The Labour Government’s Great British Energy Bill has had a second reading in Parliament earlier today.
Energy Secretary Ed Miliband’s opening speech to Parliament of the bill stated that
Denmark, Sweden, Norway and France through their own state-owned companies own British energy assets, revealing that the City of Munich owns more of the UK’s offshore wind capacity than the British government.
He said: “And in the auction results I announced on Tuesday, the largest two offshore wind projects to win a contract will be built by Orsted, the Danish state-owned company.”
While welcoming the investment, Miliband said: “Do we think there should be a British equivalent of state-owned energy generation companies like Orsted, Vattenfall, Statkraft and EDF investing in our infrastructure?

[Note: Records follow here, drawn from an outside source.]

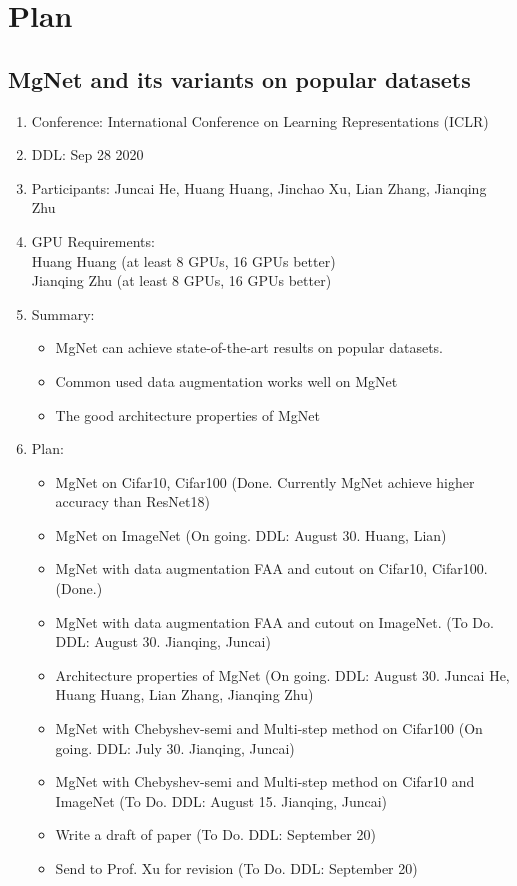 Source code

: \section{Plan}
\subsection{MgNet and its variants on popular datasets}

\begin{enumerate}
\item Conference: International Conference on Learning Representations (ICLR)
\item DDL: Sep 28 2020
\item Participants: Juncai He, Huang Huang, Jinchao Xu, Lian Zhang, Jianqing Zhu
\item GPU Requirements: \\
Huang Huang (at least 8 GPUs, 16 GPUs better)\\
Jianqing Zhu (at least 8 GPUs, 16 GPUs better)\\

\item Summary: 
\begin{itemize}
\item MgNet can achieve state-of-the-art results on popular datasets.
\item Common used data augmentation works well on MgNet
\item The good architecture properties of MgNet
\end{itemize}
\item Plan:
\begin{itemize}
\item MgNet on Cifar10, Cifar100 (Done. Currently MgNet achieve higher accuracy than ResNet18)
\item MgNet on ImageNet (On going. DDL: August 30. Huang, Lian)
\item MgNet with data augmentation FAA and cutout on Cifar10, Cifar100. (Done.)
\item MgNet with data augmentation FAA and cutout on ImageNet.  (To Do. DDL: August 30. Jianqing, Juncai)
\item Architecture properties of MgNet (On going. DDL: August 30. Juncai He, Huang Huang, Lian Zhang, Jianqing Zhu)
\item MgNet with Chebyshev-semi and Multi-step method on Cifar100 (On going. DDL: July 30. Jianqing, Juncai)
\item MgNet with Chebyshev-semi and Multi-step method on Cifar10 and ImageNet (To Do. DDL: August 15. Jianqing, Juncai)
\item Write a draft of paper (To Do. DDL: September 20)
\item Send to Prof. Xu for revision (To Do. DDL: September 20)
\end{itemize}
\end{enumerate}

“We have a simple proposition: if it’s right for the Danes, the French, the Norwegians, the Swedes to own British energy assets, it’s right for the British people to do so as well.

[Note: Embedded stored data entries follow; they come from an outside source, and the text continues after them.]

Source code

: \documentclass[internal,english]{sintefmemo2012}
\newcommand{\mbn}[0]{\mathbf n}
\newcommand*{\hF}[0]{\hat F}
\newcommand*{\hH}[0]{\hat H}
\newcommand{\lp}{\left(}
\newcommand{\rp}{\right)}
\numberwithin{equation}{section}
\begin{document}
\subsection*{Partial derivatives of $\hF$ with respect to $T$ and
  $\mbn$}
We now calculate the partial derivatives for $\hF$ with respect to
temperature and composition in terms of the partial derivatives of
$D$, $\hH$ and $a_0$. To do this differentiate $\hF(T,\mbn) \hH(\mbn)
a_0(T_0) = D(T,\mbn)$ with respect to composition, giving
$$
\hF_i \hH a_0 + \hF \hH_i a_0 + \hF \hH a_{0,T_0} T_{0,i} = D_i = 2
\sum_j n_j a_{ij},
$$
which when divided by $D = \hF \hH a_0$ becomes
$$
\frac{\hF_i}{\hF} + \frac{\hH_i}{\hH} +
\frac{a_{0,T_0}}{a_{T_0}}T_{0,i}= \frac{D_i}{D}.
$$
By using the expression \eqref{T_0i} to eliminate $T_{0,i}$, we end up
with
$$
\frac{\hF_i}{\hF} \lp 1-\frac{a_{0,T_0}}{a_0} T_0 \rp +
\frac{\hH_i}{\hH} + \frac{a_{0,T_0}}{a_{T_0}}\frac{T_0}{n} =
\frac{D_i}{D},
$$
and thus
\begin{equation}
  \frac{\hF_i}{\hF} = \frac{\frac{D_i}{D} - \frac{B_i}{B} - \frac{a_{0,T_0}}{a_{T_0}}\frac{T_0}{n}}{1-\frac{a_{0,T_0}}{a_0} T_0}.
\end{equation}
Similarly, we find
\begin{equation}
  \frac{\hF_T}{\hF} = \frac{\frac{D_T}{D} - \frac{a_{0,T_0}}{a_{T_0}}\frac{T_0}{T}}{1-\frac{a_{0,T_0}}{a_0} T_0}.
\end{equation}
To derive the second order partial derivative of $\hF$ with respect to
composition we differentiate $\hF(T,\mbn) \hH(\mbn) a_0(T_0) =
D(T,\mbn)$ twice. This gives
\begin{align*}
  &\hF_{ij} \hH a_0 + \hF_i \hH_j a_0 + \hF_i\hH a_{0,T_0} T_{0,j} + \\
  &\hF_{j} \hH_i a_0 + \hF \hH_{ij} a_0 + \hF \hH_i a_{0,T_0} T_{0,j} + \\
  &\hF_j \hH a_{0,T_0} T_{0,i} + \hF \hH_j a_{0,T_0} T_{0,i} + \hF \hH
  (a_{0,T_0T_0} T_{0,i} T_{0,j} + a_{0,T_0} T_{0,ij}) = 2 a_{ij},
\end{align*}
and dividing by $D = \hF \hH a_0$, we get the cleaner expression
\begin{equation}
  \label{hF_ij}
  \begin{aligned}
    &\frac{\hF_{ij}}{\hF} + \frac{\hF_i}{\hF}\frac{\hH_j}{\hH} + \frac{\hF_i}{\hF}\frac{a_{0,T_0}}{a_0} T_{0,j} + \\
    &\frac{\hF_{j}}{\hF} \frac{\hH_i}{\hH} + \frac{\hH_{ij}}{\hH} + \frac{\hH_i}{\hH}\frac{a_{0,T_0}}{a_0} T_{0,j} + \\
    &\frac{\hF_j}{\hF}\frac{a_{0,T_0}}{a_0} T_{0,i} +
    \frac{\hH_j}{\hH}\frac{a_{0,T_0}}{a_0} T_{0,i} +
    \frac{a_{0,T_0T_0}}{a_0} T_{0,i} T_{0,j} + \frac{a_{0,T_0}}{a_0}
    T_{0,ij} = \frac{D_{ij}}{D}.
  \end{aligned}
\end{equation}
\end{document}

“And that’s why we fought the election on this crucial principle: the British people should have a right to own and benefit from our natural resources.”
Miliband told Parliament Great British Energy will invest in and own clean energy projects – particularly in leading edge technologies such as floating offshore wind – working with the private sector and taking stakes in the projects it supports.

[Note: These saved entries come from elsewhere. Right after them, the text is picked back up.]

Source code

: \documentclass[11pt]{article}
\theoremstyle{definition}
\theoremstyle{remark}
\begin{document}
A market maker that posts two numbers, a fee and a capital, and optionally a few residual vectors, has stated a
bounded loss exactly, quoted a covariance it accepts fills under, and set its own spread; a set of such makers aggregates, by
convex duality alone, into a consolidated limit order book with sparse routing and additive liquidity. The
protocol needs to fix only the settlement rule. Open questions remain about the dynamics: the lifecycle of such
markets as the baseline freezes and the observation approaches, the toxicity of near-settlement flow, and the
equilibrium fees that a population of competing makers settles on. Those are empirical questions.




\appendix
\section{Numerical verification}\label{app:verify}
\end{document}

Great British Energy will invest across a range of clean energy technologies, using its £8.3bn capitalisation, with the chair appointed by government but the company able to move at pace with operational independence.
Great British Energy will deliver a Local Power Plan – working with local authorities, combined authorities and communities to deliver the “biggest expansion of support” for community-owned energy in British history.